● **EXERCISE AIM**:
Sift through the material below and return the lines with "qiskit".

----------------------------------------

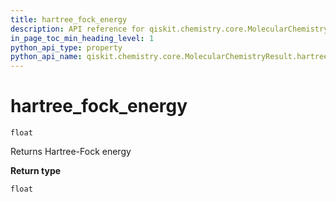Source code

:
 ```yaml
---
title: hartree_fock_energy
description: API reference for qiskit.chemistry.core.MolecularChemistryResult.hartree_fock_energy
in_page_toc_min_heading_level: 1
python_api_type: property
python_api_name: qiskit.chemistry.core.MolecularChemistryResult.hartree_fock_energy
---
```


# hartree\_fock\_energy

<span id="qiskit.chemistry.core.MolecularChemistryResult.hartree_fock_energy" />

`float`

Returns Hartree-Fock energy

**Return type**

`float`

----------------------------------------

● **TASK SOLUTION**:
description: API reference for qiskit.chemistry.core.MolecularChemistryResult.hartree_fock_energy
python_api_name: qiskit.chemistry.core.MolecularChemistryResult.hartree_fock_energy
<span id="qiskit.chemistry.core.MolecularChemistryResult.hartree_fock_energy" />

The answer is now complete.